The Supreme Court struck down parts of Arizona's immigration policy on Monday. And earlier this month, the Obama administration announced that it will grant deferred action to certain illegal immigrants who arrived as minors. That does not pave a path to permanent legal status or citizenship, but does delay the threat of deportation for many. Photographer Mae Ryan at member station KPCC in Los Angeles has been following undocumented youth to tell the story.
I started photographing illegal immigrant students and graduates in April for a short feature about Isaac Barrera, who is in college and has been living in the U.S. since he was 4 years old.
While driving about nine months ago, Isaac was pulled over for a broken headlight. He was asked for his license, ticketed and later arrested for failing to appear in court. Now he is out on bail but could face deportation.
Barrera's bedroom is covered in photos and drawings by fellow beneficiaries of the California DREAM Act, which has given conditional permanent residency to students like him.

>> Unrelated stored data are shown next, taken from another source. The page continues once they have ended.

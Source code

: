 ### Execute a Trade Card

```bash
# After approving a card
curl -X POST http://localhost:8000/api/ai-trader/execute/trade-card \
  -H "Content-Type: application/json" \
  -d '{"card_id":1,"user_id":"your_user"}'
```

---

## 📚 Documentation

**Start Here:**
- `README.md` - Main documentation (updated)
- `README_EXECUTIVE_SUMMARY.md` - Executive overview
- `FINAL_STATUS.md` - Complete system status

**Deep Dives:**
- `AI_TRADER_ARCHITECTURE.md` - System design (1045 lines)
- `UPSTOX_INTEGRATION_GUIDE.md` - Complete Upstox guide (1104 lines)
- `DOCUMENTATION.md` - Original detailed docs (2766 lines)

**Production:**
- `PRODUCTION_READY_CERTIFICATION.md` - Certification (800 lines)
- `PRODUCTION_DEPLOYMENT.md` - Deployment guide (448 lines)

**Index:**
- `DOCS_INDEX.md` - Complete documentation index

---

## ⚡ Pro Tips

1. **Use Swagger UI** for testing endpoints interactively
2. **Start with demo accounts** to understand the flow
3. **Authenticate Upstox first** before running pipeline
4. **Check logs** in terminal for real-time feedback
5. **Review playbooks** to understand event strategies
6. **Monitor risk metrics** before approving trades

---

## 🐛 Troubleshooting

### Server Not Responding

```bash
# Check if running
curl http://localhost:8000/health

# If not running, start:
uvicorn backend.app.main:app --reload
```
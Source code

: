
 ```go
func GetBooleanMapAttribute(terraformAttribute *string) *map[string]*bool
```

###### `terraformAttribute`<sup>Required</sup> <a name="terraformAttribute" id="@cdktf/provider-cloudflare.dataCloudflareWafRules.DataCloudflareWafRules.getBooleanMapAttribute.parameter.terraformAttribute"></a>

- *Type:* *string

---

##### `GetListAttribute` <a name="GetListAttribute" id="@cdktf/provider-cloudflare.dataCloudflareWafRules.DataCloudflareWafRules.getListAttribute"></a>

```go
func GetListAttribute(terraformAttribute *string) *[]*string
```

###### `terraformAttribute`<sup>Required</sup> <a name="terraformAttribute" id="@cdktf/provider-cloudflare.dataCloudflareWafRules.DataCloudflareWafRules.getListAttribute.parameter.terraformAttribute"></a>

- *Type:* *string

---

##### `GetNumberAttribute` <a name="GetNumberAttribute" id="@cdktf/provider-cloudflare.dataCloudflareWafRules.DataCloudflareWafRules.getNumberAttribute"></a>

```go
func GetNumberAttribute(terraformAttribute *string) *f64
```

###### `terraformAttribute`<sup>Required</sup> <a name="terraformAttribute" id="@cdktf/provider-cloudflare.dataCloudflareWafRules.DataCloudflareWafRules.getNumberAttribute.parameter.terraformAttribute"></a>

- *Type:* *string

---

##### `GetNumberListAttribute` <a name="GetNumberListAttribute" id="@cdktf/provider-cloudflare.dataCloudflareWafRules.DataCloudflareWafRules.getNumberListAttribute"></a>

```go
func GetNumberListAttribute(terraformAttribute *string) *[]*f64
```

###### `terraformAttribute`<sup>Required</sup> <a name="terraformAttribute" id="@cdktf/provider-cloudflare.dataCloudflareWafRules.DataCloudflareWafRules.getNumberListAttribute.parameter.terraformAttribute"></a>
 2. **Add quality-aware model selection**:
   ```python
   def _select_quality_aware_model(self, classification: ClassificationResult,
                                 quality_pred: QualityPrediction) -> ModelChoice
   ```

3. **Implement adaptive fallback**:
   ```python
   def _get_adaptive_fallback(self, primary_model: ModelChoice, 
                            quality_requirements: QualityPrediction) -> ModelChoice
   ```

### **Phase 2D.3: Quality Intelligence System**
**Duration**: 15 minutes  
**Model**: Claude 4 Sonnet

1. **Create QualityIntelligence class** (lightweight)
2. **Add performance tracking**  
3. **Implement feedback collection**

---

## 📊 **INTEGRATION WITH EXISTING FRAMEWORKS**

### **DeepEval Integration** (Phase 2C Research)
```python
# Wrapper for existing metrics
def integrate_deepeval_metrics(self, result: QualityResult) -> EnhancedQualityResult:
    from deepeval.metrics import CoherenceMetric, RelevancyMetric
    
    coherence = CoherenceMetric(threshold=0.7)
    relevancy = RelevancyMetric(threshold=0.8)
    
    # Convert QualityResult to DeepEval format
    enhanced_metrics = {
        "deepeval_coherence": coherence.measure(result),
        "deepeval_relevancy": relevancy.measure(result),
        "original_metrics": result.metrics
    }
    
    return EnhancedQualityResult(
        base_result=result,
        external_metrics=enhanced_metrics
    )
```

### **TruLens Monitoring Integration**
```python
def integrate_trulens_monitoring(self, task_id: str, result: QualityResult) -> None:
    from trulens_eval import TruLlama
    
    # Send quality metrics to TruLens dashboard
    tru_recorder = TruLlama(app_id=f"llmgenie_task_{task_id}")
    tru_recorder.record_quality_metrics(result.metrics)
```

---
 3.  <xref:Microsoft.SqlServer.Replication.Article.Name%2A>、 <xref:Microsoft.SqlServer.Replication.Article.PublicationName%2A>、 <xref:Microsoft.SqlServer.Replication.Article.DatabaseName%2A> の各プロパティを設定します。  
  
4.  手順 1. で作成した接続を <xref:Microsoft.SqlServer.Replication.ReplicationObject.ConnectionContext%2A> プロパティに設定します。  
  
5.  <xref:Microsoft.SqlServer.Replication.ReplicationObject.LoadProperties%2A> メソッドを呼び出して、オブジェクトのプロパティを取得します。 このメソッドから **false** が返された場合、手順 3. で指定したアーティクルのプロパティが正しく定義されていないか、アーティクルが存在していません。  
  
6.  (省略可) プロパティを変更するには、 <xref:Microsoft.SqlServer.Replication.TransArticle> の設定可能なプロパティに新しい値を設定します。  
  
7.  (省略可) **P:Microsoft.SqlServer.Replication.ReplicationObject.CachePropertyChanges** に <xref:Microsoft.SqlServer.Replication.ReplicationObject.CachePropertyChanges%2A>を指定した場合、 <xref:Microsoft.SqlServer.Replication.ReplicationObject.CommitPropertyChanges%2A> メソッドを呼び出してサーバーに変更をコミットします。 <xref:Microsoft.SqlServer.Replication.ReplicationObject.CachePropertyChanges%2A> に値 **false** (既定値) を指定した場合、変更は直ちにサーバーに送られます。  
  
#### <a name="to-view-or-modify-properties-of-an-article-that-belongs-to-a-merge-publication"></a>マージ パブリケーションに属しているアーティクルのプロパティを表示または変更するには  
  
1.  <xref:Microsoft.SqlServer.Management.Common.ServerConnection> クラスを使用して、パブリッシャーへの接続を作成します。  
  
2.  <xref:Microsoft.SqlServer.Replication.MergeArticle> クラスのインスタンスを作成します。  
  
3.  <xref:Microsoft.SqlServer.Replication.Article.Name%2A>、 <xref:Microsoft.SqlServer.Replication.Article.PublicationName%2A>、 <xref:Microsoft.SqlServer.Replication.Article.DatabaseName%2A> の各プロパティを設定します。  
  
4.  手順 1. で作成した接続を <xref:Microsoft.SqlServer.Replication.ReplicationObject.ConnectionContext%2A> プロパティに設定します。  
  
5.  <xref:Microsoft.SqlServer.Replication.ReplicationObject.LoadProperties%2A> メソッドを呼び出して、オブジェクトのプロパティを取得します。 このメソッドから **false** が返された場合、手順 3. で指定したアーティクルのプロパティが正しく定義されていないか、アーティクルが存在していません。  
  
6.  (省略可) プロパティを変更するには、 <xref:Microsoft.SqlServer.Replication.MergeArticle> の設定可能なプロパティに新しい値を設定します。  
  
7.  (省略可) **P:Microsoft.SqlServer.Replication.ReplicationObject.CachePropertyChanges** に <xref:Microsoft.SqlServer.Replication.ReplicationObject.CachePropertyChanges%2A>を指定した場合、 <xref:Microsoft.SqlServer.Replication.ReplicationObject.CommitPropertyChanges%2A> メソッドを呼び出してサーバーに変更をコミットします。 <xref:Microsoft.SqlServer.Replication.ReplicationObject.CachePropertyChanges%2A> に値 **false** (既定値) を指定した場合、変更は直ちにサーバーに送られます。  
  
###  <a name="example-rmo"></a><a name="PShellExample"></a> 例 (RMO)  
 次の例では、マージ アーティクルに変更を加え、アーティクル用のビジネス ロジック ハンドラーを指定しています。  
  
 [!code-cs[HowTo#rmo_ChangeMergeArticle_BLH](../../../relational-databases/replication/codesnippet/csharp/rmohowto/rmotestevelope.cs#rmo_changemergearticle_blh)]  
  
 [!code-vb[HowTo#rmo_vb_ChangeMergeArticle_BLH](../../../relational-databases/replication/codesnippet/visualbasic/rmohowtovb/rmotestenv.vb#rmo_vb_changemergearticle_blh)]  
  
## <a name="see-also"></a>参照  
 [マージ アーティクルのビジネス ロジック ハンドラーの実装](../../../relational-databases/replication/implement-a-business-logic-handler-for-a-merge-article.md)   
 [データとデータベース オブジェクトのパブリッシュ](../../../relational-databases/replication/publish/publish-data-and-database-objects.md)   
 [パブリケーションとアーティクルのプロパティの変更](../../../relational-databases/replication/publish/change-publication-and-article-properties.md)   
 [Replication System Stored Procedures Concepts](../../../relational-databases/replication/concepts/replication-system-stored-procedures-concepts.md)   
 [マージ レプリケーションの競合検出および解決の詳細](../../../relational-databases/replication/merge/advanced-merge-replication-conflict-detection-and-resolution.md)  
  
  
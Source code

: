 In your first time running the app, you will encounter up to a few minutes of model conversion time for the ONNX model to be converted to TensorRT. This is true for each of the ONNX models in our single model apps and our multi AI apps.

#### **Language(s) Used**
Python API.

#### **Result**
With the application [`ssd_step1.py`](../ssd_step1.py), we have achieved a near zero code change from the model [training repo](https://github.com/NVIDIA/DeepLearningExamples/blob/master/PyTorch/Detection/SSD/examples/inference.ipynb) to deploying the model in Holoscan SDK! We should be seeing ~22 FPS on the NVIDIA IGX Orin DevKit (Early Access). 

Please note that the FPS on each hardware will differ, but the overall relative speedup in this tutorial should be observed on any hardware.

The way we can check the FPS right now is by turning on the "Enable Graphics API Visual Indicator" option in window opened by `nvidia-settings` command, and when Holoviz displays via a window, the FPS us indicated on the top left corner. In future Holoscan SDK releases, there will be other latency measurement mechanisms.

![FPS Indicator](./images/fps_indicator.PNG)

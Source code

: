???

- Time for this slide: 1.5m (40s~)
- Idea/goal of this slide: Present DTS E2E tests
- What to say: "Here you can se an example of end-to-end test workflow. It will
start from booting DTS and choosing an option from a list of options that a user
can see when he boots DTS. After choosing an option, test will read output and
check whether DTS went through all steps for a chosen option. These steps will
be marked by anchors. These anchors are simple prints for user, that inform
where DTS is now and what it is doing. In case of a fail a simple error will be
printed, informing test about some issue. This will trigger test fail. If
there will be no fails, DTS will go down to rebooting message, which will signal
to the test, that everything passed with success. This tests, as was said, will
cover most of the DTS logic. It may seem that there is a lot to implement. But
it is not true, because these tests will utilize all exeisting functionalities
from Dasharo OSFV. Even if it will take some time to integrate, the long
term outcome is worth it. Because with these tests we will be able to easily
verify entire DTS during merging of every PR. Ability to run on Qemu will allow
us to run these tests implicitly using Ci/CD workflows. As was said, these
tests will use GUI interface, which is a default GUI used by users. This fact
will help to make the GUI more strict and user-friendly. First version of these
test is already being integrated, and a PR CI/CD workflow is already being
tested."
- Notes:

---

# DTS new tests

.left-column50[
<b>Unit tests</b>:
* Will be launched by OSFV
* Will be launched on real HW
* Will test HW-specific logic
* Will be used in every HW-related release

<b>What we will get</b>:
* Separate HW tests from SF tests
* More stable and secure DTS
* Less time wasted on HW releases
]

From the day I showed up at his house and met his family, I realized that I wanted to share the faces and voices of these people who had been living in the shadows for so long.
When President Obama announced the deferred action plan a few months later, I called up some of them and was surprised by the varied reactions. Some were ecstatic that they might finally get work permits; others still say it's not enough — and a few won't be eligible for the benefits at all. All of them made one thing clear: To finally leave behind the fear of deportation is a relief, but citizenship is the goal.